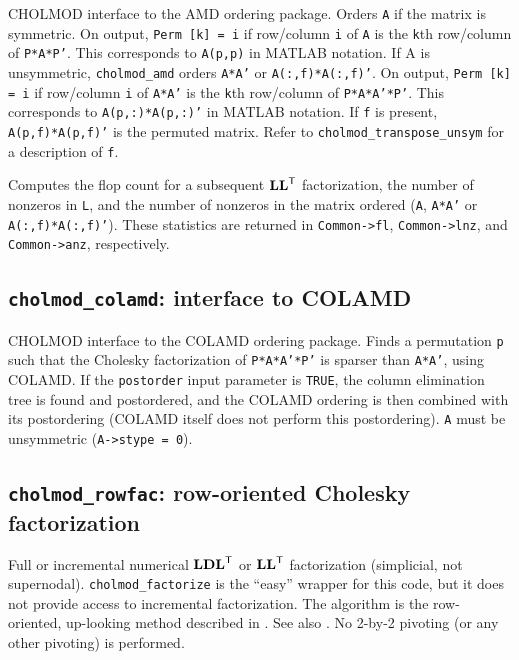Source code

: \documentclass[11pt]{article}
\newcommand{\m}[1]{{\bf{#1}}}       %
\newcommand{\tr}{^{\sf T}}          %
\begin{document}

CHOLMOD interface to the AMD ordering package.  Orders {\tt A} if the matrix is
symmetric.  On output, {\tt Perm [k] = i} if row/column {\tt i} of {\tt A} is the {\tt k}th
row/column of {\tt P*A*P'}.  This corresponds to {\tt A(p,p)} in MATLAB notation.
If A is unsymmetric, {\tt cholmod\_amd} orders {\tt A*A'} or {\tt A(:,f)*A(:,f)'}.
On output, {\tt Perm [k] = i} if
row/column {\tt i} of {\tt A*A'} is the {\tt k}th row/column of {\tt P*A*A'*P'}.
This corresponds to {\tt A(p,:)*A(p,:)'} in MATLAB notation.
If {\tt f} is present, {\tt A(p,f)*A(p,f)'} is the permuted matrix.
Refer to {\tt cholmod\_transpose\_unsym} for a description of {\tt f}.

Computes the flop count for a subsequent $\m{LL}\tr$ factorization, the number
of nonzeros in {\tt L}, and the number of nonzeros in the matrix ordered
({\tt A}, {\tt A*A'} or {\tt A(:,f)*A(:,f)'}).
These statistics are returned in
{\tt Common->fl}, {\tt Common->lnz}, and {\tt Common->anz}, respectively.

\subsection{{\tt cholmod\_colamd}: interface to COLAMD}


CHOLMOD interface to the COLAMD ordering package.
Finds a permutation {\tt p} such that the Cholesky factorization of {\tt P*A*A'*P'} is
sparser than {\tt A*A'}, using COLAMD.  If the {\tt postorder} input parameter is {\tt TRUE},
the column elimination tree is found and postordered, and the COLAMD ordering is then
combined with its postordering (COLAMD itself does not perform this postordering).
{\tt A} must be unsymmetric ({\tt A->stype = 0}).

\subsection{{\tt cholmod\_rowfac}: row-oriented Cholesky factorization}


Full or incremental numerical $\m{LDL}\tr$ or $\m{LL}\tr$ factorization (simplicial, not
supernodal).  {\tt cholmod\_factorize} is the ``easy'' wrapper for this code, but it
does not provide access to incremental factorization.
The algorithm is the row-oriented, up-looking method described in \cite{Davis05}.
See also \cite{Liu86c}.  No 2-by-2 pivoting (or any other pivoting) is performed.
\end{document}
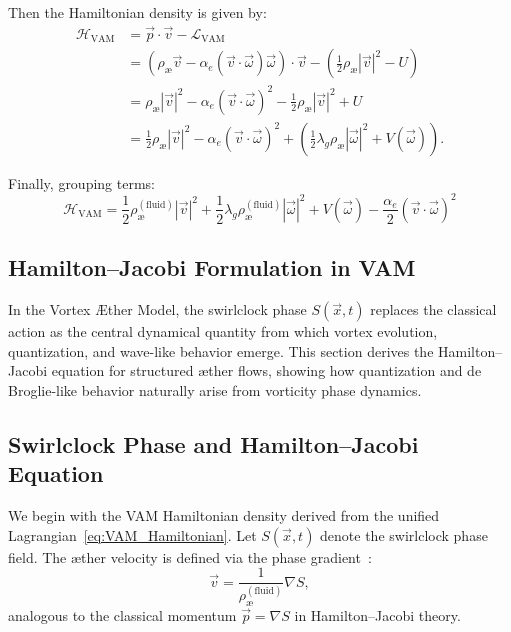 \documentclass[preprint]{revtex4-2}
\begin{document}
Then the Hamiltonian density is given by:
\begin{align*}
\mathcal{H}_\text{VAM} &= \vec{p} \cdot \vec{v} - \mathcal{L}_\text{VAM} \\
&= \left( \rho_\text{\ae} \vec{v} - \alpha_e (\vec{v} \cdot \vec{\omega}) \vec{\omega} \right) \cdot \vec{v}
- \left( \frac{1}{2} \rho_\text{\ae} |\vec{v}|^2 - U \right) \\
&= \rho_\text{\ae} |\vec{v}|^2 - \alpha_e (\vec{v} \cdot \vec{\omega})^2
- \frac{1}{2} \rho_\text{\ae} |\vec{v}|^2 + U \\
&= \frac{1}{2} \rho_\text{\ae} |\vec{v}|^2
- \alpha_e (\vec{v} \cdot \vec{\omega})^2
+ \left( \frac{1}{2} \lambda_g \rho_\text{\ae} |\vec{\omega}|^2 + V(\vec{\omega}) \right).
\end{align*}

Finally, grouping terms:
\begin{equation}
\boxed{
\mathcal{H}_\text{VAM} = \frac{1}{2} \rho_\text{\ae}^{(\text{fluid})} |\vec{v}|^2
+ \frac{1}{2} \lambda_g \rho_\text{\ae}^{(\text{fluid})} |\vec{\omega}|^2
+ V(\vec{\omega})
- \frac{\alpha_e}{2} (\vec{v} \cdot \vec{\omega})^2
}\label{eq:VAM_Hamiltonian}
\end{equation}

\subsection{ Hamilton--Jacobi Formulation in VAM}

In the Vortex \AE ther Model, the swirlclock phase \( S(\vec{x}, t) \) replaces the classical action as the central dynamical quantity from which vortex evolution, quantization, and wave-like behavior emerge. This section derives the Hamilton--Jacobi equation for structured \ae ther flows, showing how quantization and de Broglie-like behavior naturally arise from vorticity phase dynamics.

\subsection*{Swirlclock Phase and Hamilton--Jacobi Equation}

We begin with the VAM Hamiltonian density derived from the unified Lagrangian~\ref{eq:VAM_Hamiltonian}. Let \( S(\vec{x}, t) \) denote the swirlclock phase field. The \ae ther velocity is defined via the phase gradient~\cite{Arnold1998, moffatt1969degree}:
\begin{equation}
\vec{v} = \frac{1}{\rho_\text{\ae}^{(\text{fluid})}} \nabla S,
\end{equation}
analogous to the classical momentum \( \vec{p} = \nabla S \) in Hamilton–Jacobi theory.
\end{document}
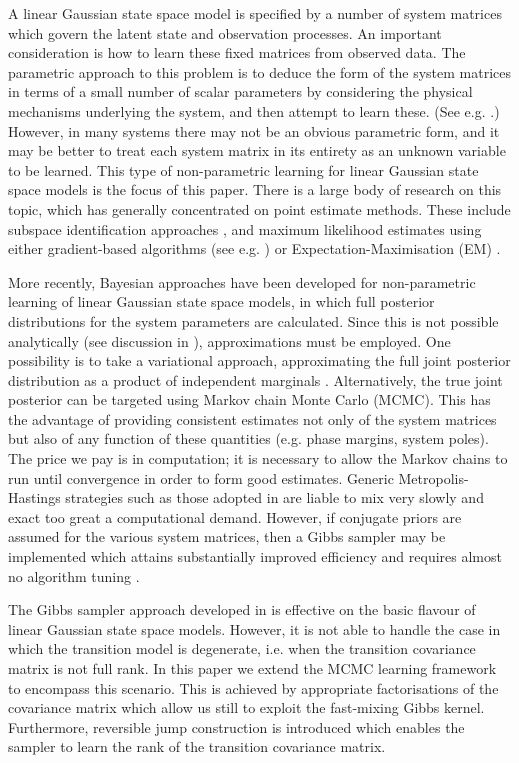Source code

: \documentclass[journal,10pt]{IEEEtran}
\begin{document}
A linear Gaussian state space model is specified by a number of system matrices which govern the latent state and observation processes. An important consideration is how to learn these fixed matrices from observed data. The parametric approach to this problem is to deduce the form of the system matrices in terms of a small number of scalar parameters by considering the physical mechanisms underlying the system, and then attempt to learn these. (See e.g. \cite{Kantas2009,Andrieu2010}.) However, in many systems there may not be an obvious parametric form, and it may be better to treat each system matrix in its entirety as an unknown variable to be learned. This type of non-parametric learning for linear Gaussian state space models is the focus of this paper. There is a large body of research on this topic, which has generally concentrated on point estimate methods. These include subspace identification approaches \cite{VanOverschee1991,Viberg1995}, and maximum likelihood estimates using either gradient-based algorithms (see e.g. \cite{Cappe2005,Sarkka2013}) or Expectation-Maximisation (EM) \cite{Shumway1982,Digalakis1993,Ghahramani1996,Gibson2005,Li2009}.

More recently, Bayesian approaches have been developed for non-parametric learning of linear Gaussian state space models, in which full posterior distributions for the system parameters are calculated. Since this is not possible analytically (see discussion in \cite{Beal2003}), approximations must be employed. One possibility is to take a variational approach, approximating the full joint posterior distribution as a product of independent marginals \cite{Ghahramani2001,Beal2003,Barber2007}. Alternatively, the true joint posterior can be targeted using Markov chain Monte Carlo (MCMC). This has the advantage of providing consistent estimates not only of the system matrices but also of any function of these quantities (e.g. phase margins, system poles). The price we pay is in computation; it is necessary to allow the Markov chains to run until convergence in order to form good estimates. Generic Metropolis-Hastings strategies such as those adopted in \cite{Ninness2010} are liable to mix very slowly and exact too great a computational demand. However, if conjugate priors are assumed for the various system matrices, then a Gibbs sampler may be implemented which attains substantially improved efficiency and requires almost no algorithm tuning \cite{Wills2012}.

The Gibbs sampler approach developed in \cite{Wills2012} is effective on the basic flavour of linear Gaussian state space models. However, it is not able to handle the case in which the transition model is degenerate, i.e. when the transition covariance matrix is not full rank. In this paper we extend the MCMC learning framework to encompass this scenario. This is achieved by appropriate factorisations of the covariance matrix which allow us still to exploit the fast-mixing Gibbs kernel. Furthermore, reversible jump construction \cite{Green1995,Green2009} is introduced which enables the sampler to learn the rank of the transition covariance matrix.
\end{document}
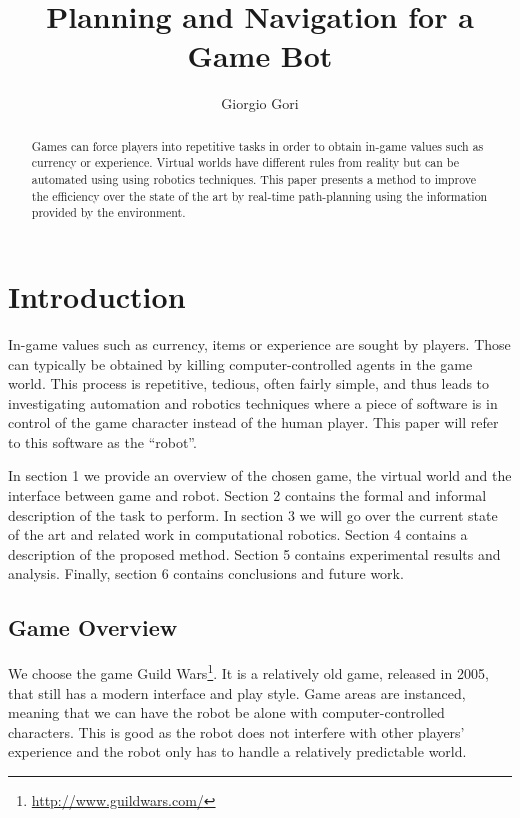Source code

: \documentclass[]{article}
\title{Planning and Navigation for a Game Bot}
\author{Giorgio Gori}
\begin{document}
\maketitle

\begin{abstract}
    Games can force players into repetitive tasks in order to obtain in-game values such as currency or experience. Virtual worlds have different rules from reality but can be automated using using robotics techniques. This paper presents a method to improve the efficiency over the state of the art by real-time path-planning using the information provided by the environment.
\end{abstract}

\section{Introduction}
In-game values such as currency, items or experience are sought by players. Those can typically be obtained by killing computer-controlled agents in the game world. This process is repetitive, tedious, often fairly simple, and thus leads to investigating automation and robotics techniques where a piece of software is in control of the game character instead of the human player. This paper will refer to this software as the ``robot''.

In section 1 we provide an overview of the chosen game, the virtual world and the interface between game and robot. Section 2 contains the formal and informal description of the task to perform. In section 3 we will go over the current state of the art and related work in computational robotics. Section 4 contains a description of the proposed method. Section 5 contains experimental results and analysis. Finally, section 6 contains conclusions and future work.

\subsection{Game Overview}
We choose the game Guild Wars\footnote{\url{http://www.guildwars.com/}}. It is a relatively old game, released in 2005, that still has a modern interface and play style. Game areas are instanced, meaning that we can have the robot be alone with computer-controlled characters. This is good as the robot does not interfere with other players' experience and the robot only has to handle a relatively predictable world.
\end{document}
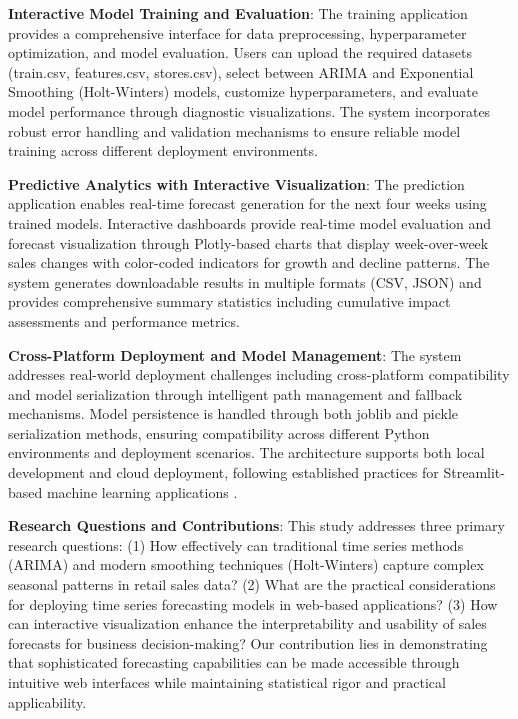 \textbf{Interactive Model Training and Evaluation}: The training application provides a comprehensive interface for data preprocessing, hyperparameter optimization, and model evaluation. Users can upload the required datasets (train.csv, features.csv, stores.csv), select between ARIMA and Exponential Smoothing (Holt-Winters) models, customize hyperparameters, and evaluate model performance through diagnostic visualizations. The system incorporates robust error handling and validation mechanisms to ensure reliable model training across different deployment environments.

\textbf{Predictive Analytics with Interactive Visualization}: The prediction application enables real-time forecast generation for the next four weeks using trained models. Interactive dashboards provide real-time model evaluation and forecast visualization through Plotly-based charts that display week-over-week sales changes with color-coded indicators for growth and decline patterns. The system generates downloadable results in multiple formats (CSV, JSON) and provides comprehensive summary statistics including cumulative impact assessments and performance metrics.

\textbf{Cross-Platform Deployment and Model Management}: The system addresses real-world deployment challenges including cross-platform compatibility and model serialization through intelligent path management and fallback mechanisms. Model persistence is handled through both joblib and pickle serialization methods, ensuring compatibility across different Python environments and deployment scenarios. The architecture supports both local development and cloud deployment, following established practices for Streamlit-based machine learning applications \cite{Mane:2022}.

\textbf{Research Questions and Contributions}: This study addresses three primary research questions: (1) How effectively can traditional time series methods (ARIMA) and modern smoothing techniques (Holt-Winters) capture complex seasonal patterns in retail sales data? (2) What are the practical considerations for deploying time series forecasting models in web-based applications? (3) How can interactive visualization enhance the interpretability and usability of sales forecasts for business decision-making? Our contribution lies in demonstrating that sophisticated forecasting capabilities can be made accessible through intuitive web interfaces while maintaining statistical rigor and practical applicability.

════

### [Exercise goal]
Copy every line of the records above that holds the word "factorization".

### [Answer below]
Computes the flop count for a subsequent $\m{LL}\tr$ factorization, the number
Finds a permutation {\tt p} such that the Cholesky factorization of {\tt P*A*A'*P'} is
\subsection{{\tt cholmod\_rowfac}: row-oriented Cholesky factorization}
Full or incremental numerical $\m{LDL}\tr$ or $\m{LL}\tr$ factorization (simplicial, not
does not provide access to incremental factorization.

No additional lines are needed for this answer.